During a musculoskeletal evaluation, doctors ask people about musculoskeletal symptoms but also look for other symptoms, such as fever, chills, weight loss, rash, eye pain or redness, and symptoms of heart, lung, and gastrointestinal disorders. These other symptoms may be caused by or associated with various musculoskeletal disorders.
Pain is the most common symptom of musculoskeletal disorders (see Musculoskeletal Pain). Doctors ask people to describe the character, location, and severity of the pain. They ask people to list factors that aggravate or relieve the pain and describe whether the pain is new or recurring. Doctors want to know whether the pain is worse when first moving a joint or after prolonged use and whether it is present upon waking or develops during the day. Doctors also ask whether the pain is aching or burning. They need to know whether people feel the pain deep in a joint or whether other musculoskeletal structures seem to be affected by it. Knowing the type and location of the pain can help doctors figure out the cause.
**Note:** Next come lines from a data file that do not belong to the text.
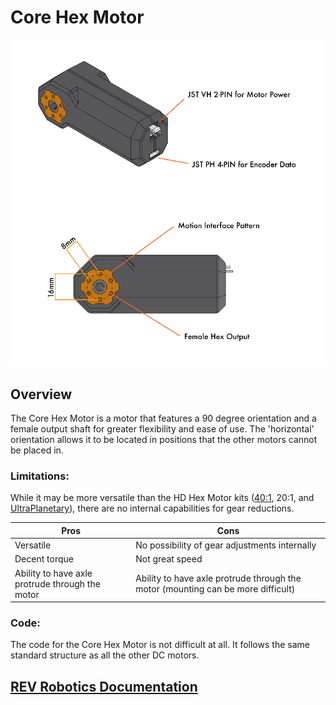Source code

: # Core Hex Motor

![](<../../.gitbook/assets/core hex motor.png>)

## Overview

The Core Hex Motor is a motor that features a 90 degree orientation and a female output shaft for greater flexibility and ease of use. The 'horizontal' orientation allows it to be located in positions that the other motors cannot be placed in.&#x20;

### Limitations:

While it may be more versatile than the HD Hex Motor kits ([40:1](40-1-spur-gearbox-with-hd-hex-motor.md), 20:1, and [UltraPlanetary](ultraplanetary-hd-gearing-with-hd-hex-motor.md)), there are no internal capabilities for gear reductions.&#x20;

| Pros                                            | Cons                                                                             |
| ----------------------------------------------- | -------------------------------------------------------------------------------- |
| Versatile                                       | No possibility of gear adjustments internally                                    |
| Decent torque                                   | Not great speed                                                                  |
| Ability to have axle protrude through the motor | Ability to have axle protrude through the motor (mounting can be more difficult) |

### Code:

The code for the Core Hex Motor is not difficult at all. It follows the same standard structure as all the other DC motors.&#x20;

## [REV Robotics Documentation](https://docs.revrobotics.com/duo-build/actuators/motors/core-hex-motor)

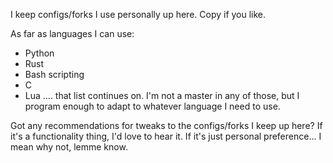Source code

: I keep configs/forks I use personally up here.
Copy if you like.

As far as languages I can use:
- Python
- Rust
- Bash scripting
- C
- Lua
.... that list continues on. I'm not a master in any of those, but I program enough to adapt to whatever language I need to use.

Got any recommendations for tweaks to the configs/forks I keep up here? 
If it's a functionality thing, I'd love to hear it. 
If it's just personal preference... I mean why not, lemme know.

<!---
Liam-Malone/Liam-Malone is a ✨ special ✨ repository because its `README.md` (this file) appears on your GitHub profile.
You can click the Preview link to take a look at your changes.
--->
People who have musculoskeletal disorders often have stiffness (see Joint Stiffness). Doctors ask people to describe what stiffness means. For example, stiffness can be used to describe weakness or extreme tiredness (fatigue) but is probably best used to describe difficulty moving the joints (that is, people feel resistance when trying to move a joint). Doctors also ask people to describe when they feel stiffness. In some joint disorders (such as rheumatoid arthritis and osteoarthritis), stiffness occurs after people first start to move after a period of rest or when awakening in the morning. Doctors also need to know where people feel stiffness and how long stiffness lasts. For example, in disorders that cause inflammation (such as rheumatoid arthritis), stiffness is prolonged (for example, longer than an hour), whereas in disorders that do not cause inflammation (such as osteoarthritis), stiffness is short-lived (for example, about 10 minutes) even though it may be severe and pain may persist.
Fatigue is another symptom doctors ask about (see Fatigue). Fatigue may mean people have a disorder that affects more than one system in the body and causes inflammation, or that there is a disorder disrupting normal sleep.
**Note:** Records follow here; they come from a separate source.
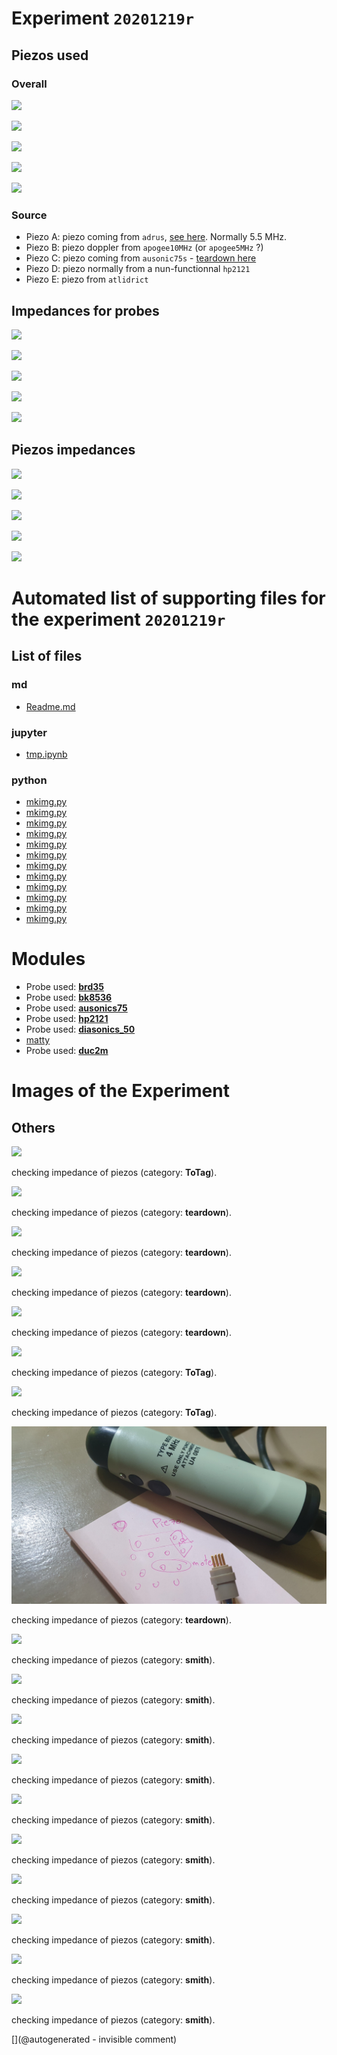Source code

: # Experiment `20201219r`

## Piezos used

### Overall

![](/include/20201219r/images/20201219_201216.jpg)

![](/include/20201219r/images/20201219_202252.jpg)

![](/include/20201219r/images/20201219_202300.jpg)

![](/include/20201219r/images/20201219_204847.jpg)

![](/include/20201219r/images/20201219_205237.jpg)

### Source

* Piezo A: piezo coming from `adrus`, [see here](/include/images/ADR). Normally 5.5 MHz.
* Piezo B: piezo doppler from `apogee10MHz` (or `apogee5MHz` ?)
* Piezo C: piezo coming from `ausonic75s` - [teardown here](/include/20200809r/images/ausonics75/)
* Piezo D: piezo normally from a nun-functionnal `hp2121`
* Piezo E: piezo from `atlidrict`

## Impedances for probes
 
![](/include/20201219r/impedances/8536.png)

![](/include/20201219r/impedances/bluebard.png)

![](/include/20201219r/impedances/hp2121.png)

![](/include/20201219r/impedances/readhead.png)

![](/include/20201219r/impedances/verathon.png)

## Piezos impedances 

![](/include/20201219r/impedances/probeA.png)

![](/include/20201219r/impedances/probeB.png)

![](/include/20201219r/impedances/probeC.png)

![](/include/20201219r/impedances/probeD.png)

![](/include/20201219r/impedances/probeE.png)








# Automated list of supporting files for the __experiment `20201219r`__

## List of files

### md

* [Readme.md](/include/20201219r/Readme.md)


### jupyter

* [tmp.ipynb](/tmp.ipynb)


### python

* [mkimg.py](/include/bk1850/mkimg.py)
* [mkimg.py](/include/s3/images/201804/mkimg.py)
* [mkimg.py](/include/20201219r/impedances/mkimg.py)
* [mkimg.py](/include/20200809r/hp2121/mkimg.py)
* [mkimg.py](/include/kretzir175ag/mkimg.py)
* [mkimg.py](/include/intersonvs35/opened/mkimg.py)
* [mkimg.py](/include/20201219r/images/teardown/mkimg.py)
* [mkimg.py](/include/teardown/lumify/mkimg.py)
* [mkimg.py](/include/wirelessdual/imgs/mkimg.py)
* [mkimg.py](/include/images/probes_vna/mkimg.py)
* [mkimg.py](/include/bk/mkimg.py)
* [mkimg.py](/include/20201219r/mkimg.py)





# Modules

* Probe used: __[brd35](/include/probes/auto/brd35.md)__
* Probe used: __[bk8536](/include/probes/auto/bk8536.md)__
* Probe used: __[ausonics75](/include/probes/auto/ausonics75.md)__
* Probe used: __[hp2121](/include/probes/auto/hp2121.md)__
* Probe used: __[diasonics_50](/include/probes/auto/diasonics_50.md)__
* [matty](/matty/)
* Probe used: __[duc2m](/include/probes/auto/duc2m.md)__




# Images of the Experiment

## Others

![](/include/20201219r/images/20201219_202300.jpg)

checking impedance of piezos (category: __ToTag__).

![](/include/20201219r/images/20201219_202252.jpg)

checking impedance of piezos (category: __teardown__).

![](/include/20201219r/images/20201219_205237.jpg)

checking impedance of piezos (category: __teardown__).

![](/include/20201219r/images/20201219_201216.jpg)

checking impedance of piezos (category: __teardown__).

![](/include/20201219r/images/20201219_204847.jpg)

checking impedance of piezos (category: __teardown__).

![](/include/20201219r/images/teardown/20201205_204005.jpg)

checking impedance of piezos (category: __ToTag__).

![](/include/20201219r/images/teardown/20201205_203958.jpg)

checking impedance of piezos (category: __ToTag__).

![](/include/probes/viewmes/bk8536.jpg)

checking impedance of piezos (category: __teardown__).

![](/include/20201219r/impedances/probeE.png)

checking impedance of piezos (category: __smith__).

![](/include/20201219r/impedances/probeA.png)

checking impedance of piezos (category: __smith__).

![](/include/20201219r/impedances/diasonics_50.png)

checking impedance of piezos (category: __smith__).

![](/include/20201219r/impedances/probeC.png)

checking impedance of piezos (category: __smith__).

![](/include/20201219r/impedances/bluebard.png)

checking impedance of piezos (category: __smith__).

![](/include/20201219r/impedances/8536.png)

checking impedance of piezos (category: __smith__).

![](/include/20201219r/impedances/hp2121.png)

checking impedance of piezos (category: __smith__).

![](/include/20201219r/impedances/probeB.png)

checking impedance of piezos (category: __smith__).

![](/include/20201219r/impedances/duc2m.png)

checking impedance of piezos (category: __smith__).

![](/include/20201219r/impedances/probeD.png)

checking impedance of piezos (category: __smith__).










[](@autogenerated - invisible comment)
A doctor looks for certain things during a physical examination depending on what disorder or injury is suspected. When evaluating bones, if a fracture is suspected (see Overview of Fractures), the doctor may notice that the affected part (such as an arm or a leg) is abnormally shaped, suggesting that the segments of bone are out of alignment. A doctor may feel (palpate) the surfaces of the bones and joints to detect any tenderness, warmth, fluid in the joint, or abnormal shape, particularly if a fracture, a tumor, or a bone infection (osteomyelitis) is suspected. Compression fractures of the spine caused by osteoporosis and stress fractures may be very painful at first, but no abnormal shape may be detected. Abnormal bumps in bones occasionally indicate a tumor. If osteomyelitis is suspected, a doctor or nurse checks for a fever.
When a person complains of muscle weakness, the doctor feels muscles for bulk, tone (how relaxed the muscle is when it is not being used), strength, and tenderness (see Motor nerves). Muscles are also checked for twitches and involuntary movements, which may indicate a nerve disease rather than a muscle disease. Doctors look for wasting away of muscle (atrophy), which can result from damage to the muscle or its nerves or from lack of use (disuse atrophy), as sometimes occurs with prolonged bed rest. Doctors also look for muscle enlargement (hypertrophy),which normally results from activities or exercises that repeatedly stress the muscle, such as weight lifting. However, when a person is ill, hypertrophy may result from one muscle working harder to compensate for the weakness of another. Muscles can also enlarge when normal muscle tissue is replaced by abnormal tissue, which increases the size but not the strength of the muscle. Abnormal tissue can replace muscles in amyloidosis and in certain inherited muscle disorders, such as Duchenne muscular dystrophy.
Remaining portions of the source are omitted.